Mesela Mahmut Anayasa ile Türk aydınlarını bir kafese kapatacaksın ve olayları gün be gün not edeceksin…

Bizim Anayasa’yı delirtmelerinden korkuyorum!

Bu cehalet hakkında bir araştırma şart!

Sonra GKRY da GKRY…

GKRY değildir o, kakara kikiridir!

Kıbrıslı Türkler 21 Aralık 1963’ten sonra Kıbrıs Cumhuriyeti’ndeki makamlarını gönüllü olarak terk ettiler…

Türkiye Cumhuriyeti devleti de 4 Mart 1964 tarihinde 186 sayılı BM kararına oy vererek Rumları Kıbrıs Cumhuriyeti’nin tek resmi hükümeti olarak tanıdı…

Sizin GKRY diye kakara kikiri yaptığınız devlet, 1960’ta TC’nin “yeni sömürgesi” olarak kuruluşuna imza koyduğunuz ve 1964’te de Rumları Kıbrıs’ın tek resmi hükümeti olarak tanıdığınız Kıbrıs Cumhuriyeti’dir…

Yok öyle…

Kakara kikiri değil!

Kıbrıs Cumhuriyeti!

1964’ten sonra da 1995’te Türkiye Gümrük Birliği’ne girmek için başka belgelere imza koydu…

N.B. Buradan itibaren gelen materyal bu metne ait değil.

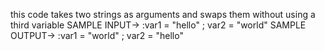 this code takes two strings as arguments and swaps them without using a third variable
SAMPLE INPUT-> :var1 = "hello"	;	var2 = "world"
SAMPLE OUTPUT-> :var1 = "world" ;	var2 = "hello"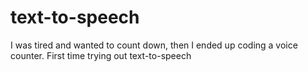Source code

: # text-to-speech
I was tired and wanted to count down, then I ended up coding a voice counter. First time trying out text-to-speech
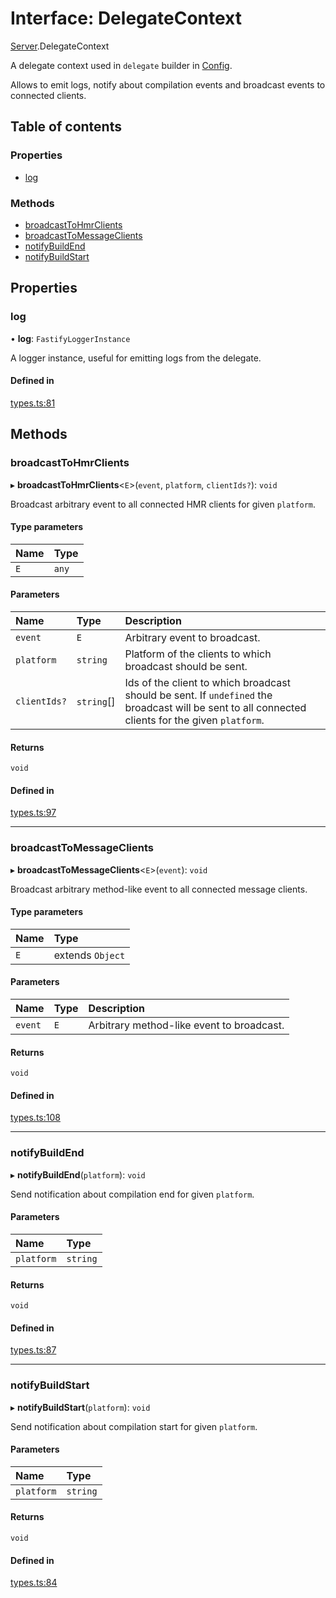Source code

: # Interface: DelegateContext

[Server](../modules/Server.md).DelegateContext

A delegate context used in `delegate` builder in [Config](./Server.Config.md).

Allows to emit logs, notify about compilation events and broadcast events to connected clients.

## Table of contents

### Properties

- [log](./Server.DelegateContext.md#log)

### Methods

- [broadcastToHmrClients](./Server.DelegateContext.md#broadcasttohmrclients)
- [broadcastToMessageClients](./Server.DelegateContext.md#broadcasttomessageclients)
- [notifyBuildEnd](./Server.DelegateContext.md#notifybuildend)
- [notifyBuildStart](./Server.DelegateContext.md#notifybuildstart)

## Properties

### log

• **log**: `FastifyLoggerInstance`

A logger instance, useful for emitting logs from the delegate.

#### Defined in

[types.ts:81](https://github.com/callstack/repack/blob/1d9a1bb/packages/dev-server/src/types.ts#L81)

## Methods

### broadcastToHmrClients

▸ **broadcastToHmrClients**<`E`\>(`event`, `platform`, `clientIds?`): `void`

Broadcast arbitrary event to all connected HMR clients for given `platform`.

#### Type parameters

| Name | Type |
| :------ | :------ |
| `E` | `any` |

#### Parameters

| Name | Type | Description |
| :------ | :------ | :------ |
| `event` | `E` | Arbitrary event to broadcast. |
| `platform` | `string` | Platform of the clients to which broadcast should be sent. |
| `clientIds?` | `string`[] | Ids of the client to which broadcast should be sent. If `undefined` the broadcast will be sent to all connected clients for the given `platform`. |

#### Returns

`void`

#### Defined in

[types.ts:97](https://github.com/callstack/repack/blob/1d9a1bb/packages/dev-server/src/types.ts#L97)

___

### broadcastToMessageClients

▸ **broadcastToMessageClients**<`E`\>(`event`): `void`

Broadcast arbitrary method-like event to all connected message clients.

#### Type parameters

| Name | Type |
| :------ | :------ |
| `E` | extends `Object` |

#### Parameters

| Name | Type | Description |
| :------ | :------ | :------ |
| `event` | `E` | Arbitrary method-like event to broadcast. |

#### Returns

`void`

#### Defined in

[types.ts:108](https://github.com/callstack/repack/blob/1d9a1bb/packages/dev-server/src/types.ts#L108)

___

### notifyBuildEnd

▸ **notifyBuildEnd**(`platform`): `void`

Send notification about compilation end for given `platform`.

#### Parameters

| Name | Type |
| :------ | :------ |
| `platform` | `string` |

#### Returns

`void`

#### Defined in

[types.ts:87](https://github.com/callstack/repack/blob/1d9a1bb/packages/dev-server/src/types.ts#L87)

___

### notifyBuildStart

▸ **notifyBuildStart**(`platform`): `void`

Send notification about compilation start for given `platform`.

#### Parameters

| Name | Type |
| :------ | :------ |
| `platform` | `string` |

#### Returns

`void`

#### Defined in

[types.ts:84](https://github.com/callstack/repack/blob/1d9a1bb/packages/dev-server/src/types.ts#L84)
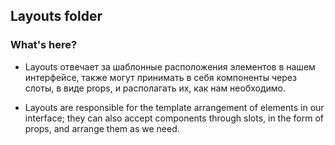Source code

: ## Layouts folder


### What's here?

- Layouts отвечает за шаблонные расположения элементов в нашем интерфейсе, также могут принимать в себя компоненты через слоты, в виде props, и располагать их, как нам необходимо.

- Layouts are responsible for the template arrangement of elements in our interface; they can also accept components through slots, in the form of props, and arrange them as we need.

24 Şubat 1995’te Türkiye adına Tansu Çiller’e verilen ‘‘Başkanlığın Önerisi” ve imzalanan Gümrük Birliği anlaşması ile “garanti ve güvenlik anlaşması”ndaki bir madde ortadan kaldırıldı…

“Türkiye ve Yunanistan’ın birlikte üye olmadıkları hiçbir uluslararası organizasyona Kıbrıs Cumhuriyeti tek başına giremez” maddesi Türkiye’nin imzaladığı Gümrük Birliği anlaşması ile ortadan kalktı…

Kısacası Türkiye Gümrük Birliği’ne girerken Kıbrıslı Türklerin Kıbrıs Cumhuriyeti üzerindeki son söz hakkını da “sattı”…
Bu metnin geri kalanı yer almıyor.